# Work task:
Copy exactly the line containing "running campaigns |" and all lines after it, through the last line of the material below; omit everything before it.

# Material for this exercise:
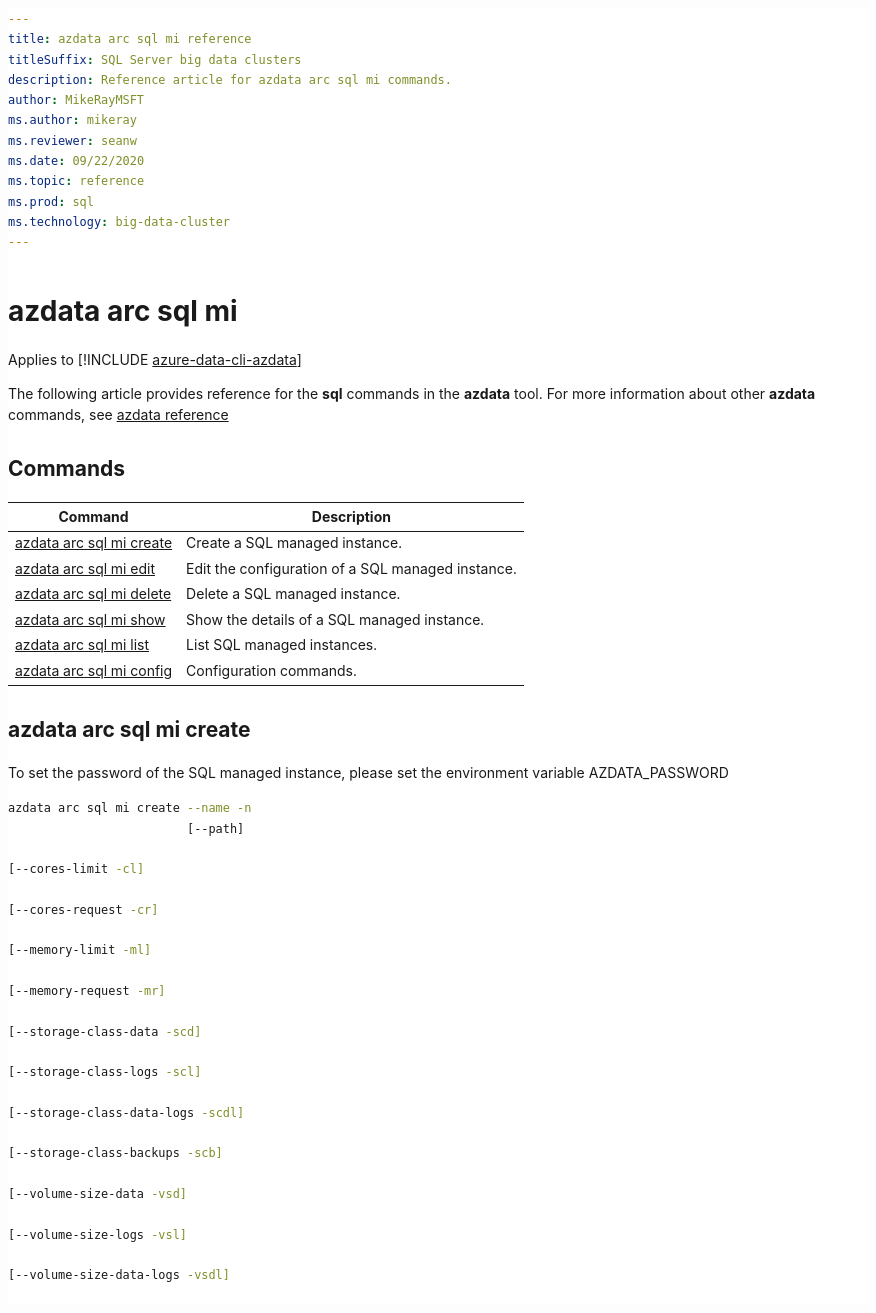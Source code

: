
 ```yaml
---
title: azdata arc sql mi reference
titleSuffix: SQL Server big data clusters
description: Reference article for azdata arc sql mi commands.
author: MikeRayMSFT
ms.author: mikeray
ms.reviewer: seanw
ms.date: 09/22/2020
ms.topic: reference
ms.prod: sql
ms.technology: big-data-cluster
---
```


# azdata arc sql mi

Applies to [!INCLUDE [azure-data-cli-azdata](../../includes/azure-data-cli-azdata.md)]

The following article provides reference for the **sql** commands in the **azdata** tool. For more information about other **azdata** commands, see [azdata reference](reference-azdata.md)

## Commands

|Command|Description|
| --- | --- |
[azdata arc sql mi create](#azdata-arc-sql-mi-create) | Create a SQL managed instance.
[azdata arc sql mi edit](#azdata-arc-sql-mi-edit) | Edit the configuration of a SQL managed instance.
[azdata arc sql mi delete](#azdata-arc-sql-mi-delete) | Delete a SQL managed instance.
[azdata arc sql mi show](#azdata-arc-sql-mi-show) | Show the details of a SQL managed instance.
[azdata arc sql mi list](#azdata-arc-sql-mi-list) | List SQL managed instances.
[azdata arc sql mi config](reference-azdata-arc-sql-mi-config.md) | Configuration commands.
## azdata arc sql mi create
To set the password of the SQL managed instance, please set the environment variable AZDATA_PASSWORD
```bash
azdata arc sql mi create --name -n 
                         [--path]  
                         
[--cores-limit -cl]  
                         
[--cores-request -cr]  
                         
[--memory-limit -ml]  
                         
[--memory-request -mr]  
                         
[--storage-class-data -scd]  
                         
[--storage-class-logs -scl]  
                         
[--storage-class-data-logs -scdl]  
                         
[--storage-class-backups -scb]  
                         
[--volume-size-data -vsd]  
                         
[--volume-size-logs -vsl]  
                         
[--volume-size-data-logs -vsdl]  
                         
```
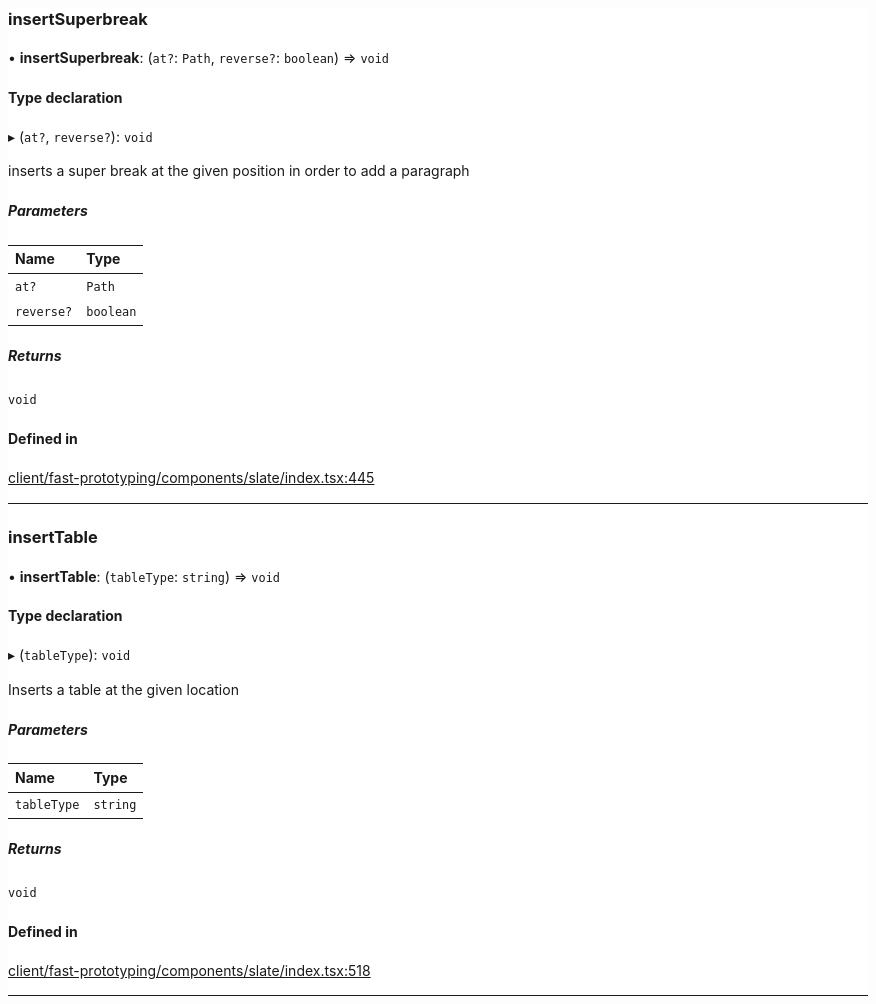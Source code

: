 ### insertSuperbreak

• **insertSuperbreak**: (`at?`: `Path`, `reverse?`: `boolean`) => `void`

#### Type declaration

▸ (`at?`, `reverse?`): `void`

inserts a super break at the given position in order
to add a paragraph

##### Parameters

| Name | Type |
| :------ | :------ |
| `at?` | `Path` |
| `reverse?` | `boolean` |

##### Returns

`void`

#### Defined in

[client/fast-prototyping/components/slate/index.tsx:445](https://github.com/onzag/itemize/blob/59702dd5/client/fast-prototyping/components/slate/index.tsx#L445)

___

### insertTable

• **insertTable**: (`tableType`: `string`) => `void`

#### Type declaration

▸ (`tableType`): `void`

Inserts a table at the given location

##### Parameters

| Name | Type |
| :------ | :------ |
| `tableType` | `string` |

##### Returns

`void`

#### Defined in

[client/fast-prototyping/components/slate/index.tsx:518](https://github.com/onzag/itemize/blob/59702dd5/client/fast-prototyping/components/slate/index.tsx#L518)

___
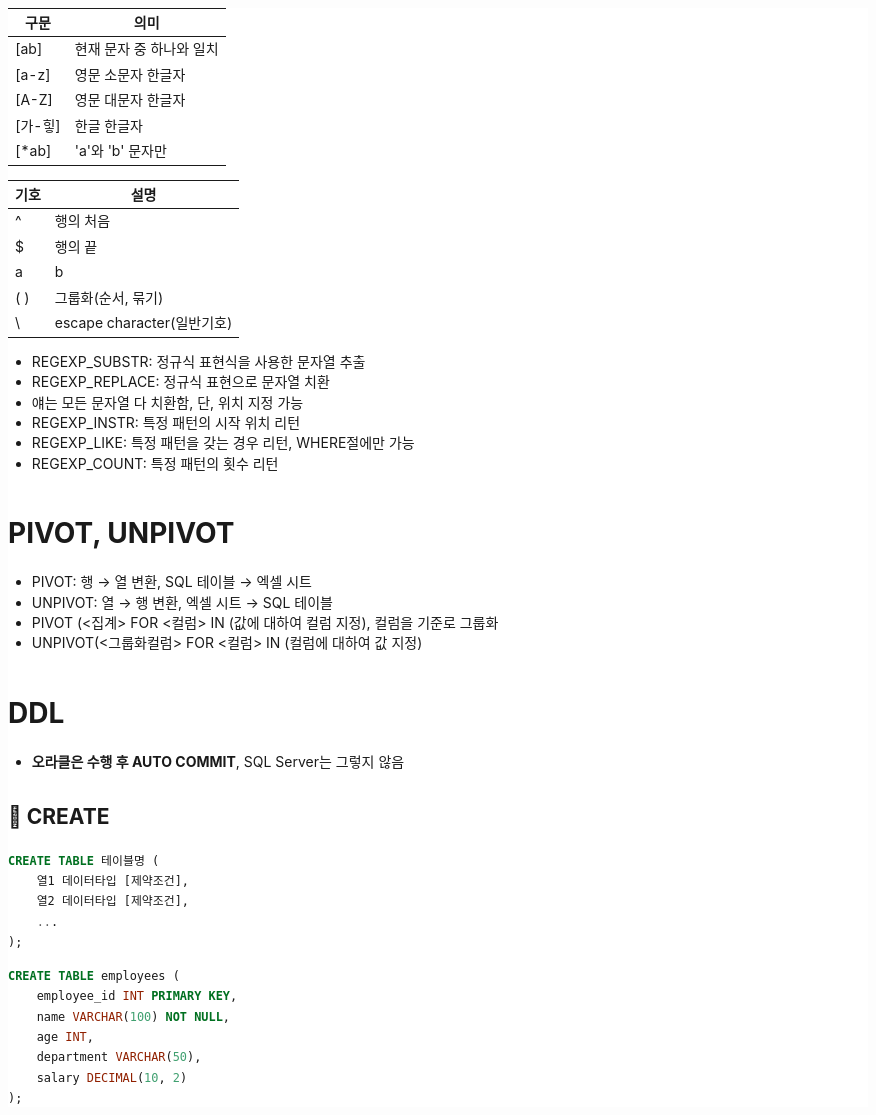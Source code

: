| **구문** | **의미** |
| --- | --- |
| \[ab\] | 현재 문자 중 하나와 일치 |
| \[a-z\] | 영문 소문자 한글자 |
| \[A-Z\] | 영문 대문자 한글자 |
| \[가-힣\] | 한글 한글자 |
| \[\*ab\] | 'a'와 'b' 문자만 |

| **기호** | **설명** |
| --- | --- |
| ^ | 행의 처음 |
| $ | 행의 끝 |
| a | b |
| ( ) | 그룹화(순서, 묶기) |
| \\ | escape character(일반기호) |
- REGEXP\_SUBSTR: 정규식 표현식을 사용한 문자열 추출
- REGEXP\_REPLACE: 정규식 표현으로 문자열 치환
- 얘는 모든 문자열 다 치환함, 단, 위치 지정 가능
- REGEXP\_INSTR: 특정 패턴의 시작 위치 리턴
- REGEXP\_LIKE: 특정 패턴을 갖는 경우 리턴, WHERE절에만 가능
- REGEXP\_COUNT: 특정 패턴의 횟수 리턴

# PIVOT, UNPIVOT

-   PIVOT: 행 → 열 변환, SQL 테이블 → 엑셀 시트
-   UNPIVOT: 열 → 행 변환, 엑셀 시트 → SQL 테이블
-   PIVOT (<집계> FOR <컬럼> IN (값에 대하여 컬럼 지정), 컬럼을 기준로 그룹화
-   UNPIVOT(<그룹화컬럼> FOR <컬럼> IN (컬럼에 대하여 값 지정)

# DDL

-   **오라클은 수행 후 AUTO COMMIT**, SQL Server는 그렇지 않음

## 📌 CREATE

```sql
CREATE TABLE 테이블명 (
    열1 데이터타입 [제약조건],
    열2 데이터타입 [제약조건],
    ...
);
```

```sql
CREATE TABLE employees (
    employee_id INT PRIMARY KEY,
    name VARCHAR(100) NOT NULL,
    age INT,
    department VARCHAR(50),
    salary DECIMAL(10, 2)
);
```
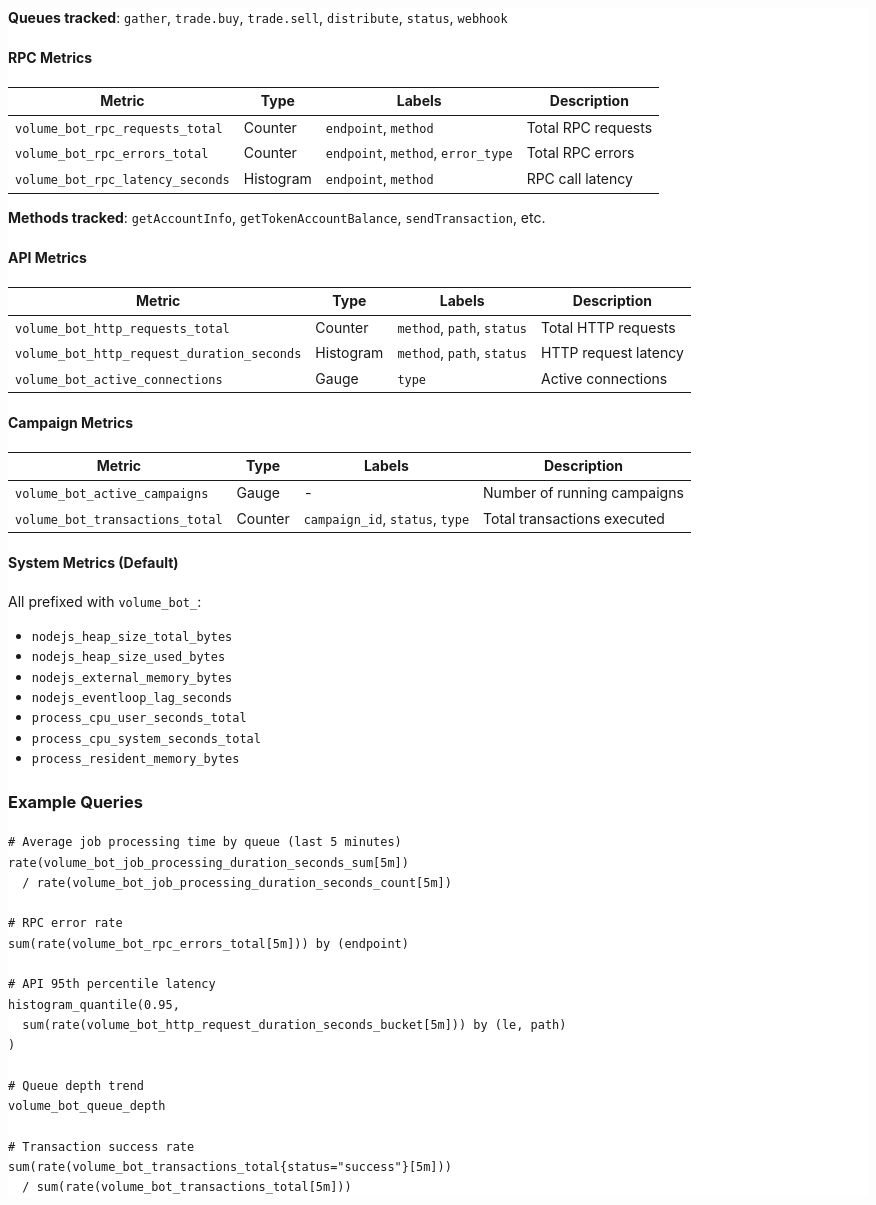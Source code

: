 **Queues tracked**: `gather`, `trade.buy`, `trade.sell`, `distribute`, `status`, `webhook`

#### RPC Metrics

| Metric | Type | Labels | Description |
|--------|------|--------|-------------|
| `volume_bot_rpc_requests_total` | Counter | `endpoint`, `method` | Total RPC requests |
| `volume_bot_rpc_errors_total` | Counter | `endpoint`, `method`, `error_type` | Total RPC errors |
| `volume_bot_rpc_latency_seconds` | Histogram | `endpoint`, `method` | RPC call latency |

**Methods tracked**: `getAccountInfo`, `getTokenAccountBalance`, `sendTransaction`, etc.

#### API Metrics

| Metric | Type | Labels | Description |
|--------|------|--------|-------------|
| `volume_bot_http_requests_total` | Counter | `method`, `path`, `status` | Total HTTP requests |
| `volume_bot_http_request_duration_seconds` | Histogram | `method`, `path`, `status` | HTTP request latency |
| `volume_bot_active_connections` | Gauge | `type` | Active connections |

#### Campaign Metrics

| Metric | Type | Labels | Description |
|--------|------|--------|-------------|
| `volume_bot_active_campaigns` | Gauge | - | Number of running campaigns |
| `volume_bot_transactions_total` | Counter | `campaign_id`, `status`, `type` | Total transactions executed |

#### System Metrics (Default)

All prefixed with `volume_bot_`:

- `nodejs_heap_size_total_bytes`
- `nodejs_heap_size_used_bytes`
- `nodejs_external_memory_bytes`
- `nodejs_eventloop_lag_seconds`
- `process_cpu_user_seconds_total`
- `process_cpu_system_seconds_total`
- `process_resident_memory_bytes`

### Example Queries

```promql
# Average job processing time by queue (last 5 minutes)
rate(volume_bot_job_processing_duration_seconds_sum[5m])
  / rate(volume_bot_job_processing_duration_seconds_count[5m])

# RPC error rate
sum(rate(volume_bot_rpc_errors_total[5m])) by (endpoint)

# API 95th percentile latency
histogram_quantile(0.95,
  sum(rate(volume_bot_http_request_duration_seconds_bucket[5m])) by (le, path)
)

# Queue depth trend
volume_bot_queue_depth

# Transaction success rate
sum(rate(volume_bot_transactions_total{status="success"}[5m]))
  / sum(rate(volume_bot_transactions_total[5m]))
```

# Task response:
| `volume_bot_active_campaigns` | Gauge | - | Number of running campaigns |
| `volume_bot_transactions_total` | Counter | `campaign_id`, `status`, `type` | Total transactions executed |

#### System Metrics (Default)

All prefixed with `volume_bot_`:

- `nodejs_heap_size_total_bytes`
- `nodejs_heap_size_used_bytes`
- `nodejs_external_memory_bytes`
- `nodejs_eventloop_lag_seconds`
- `process_cpu_user_seconds_total`
- `process_cpu_system_seconds_total`
- `process_resident_memory_bytes`

### Example Queries

```promql
# Average job processing time by queue (last 5 minutes)
rate(volume_bot_job_processing_duration_seconds_sum[5m])
  / rate(volume_bot_job_processing_duration_seconds_count[5m])

# RPC error rate
sum(rate(volume_bot_rpc_errors_total[5m])) by (endpoint)

# API 95th percentile latency
histogram_quantile(0.95,
  sum(rate(volume_bot_http_request_duration_seconds_bucket[5m])) by (le, path)
)

# Queue depth trend
volume_bot_queue_depth

# Transaction success rate
sum(rate(volume_bot_transactions_total{status="success"}[5m]))
  / sum(rate(volume_bot_transactions_total[5m]))
```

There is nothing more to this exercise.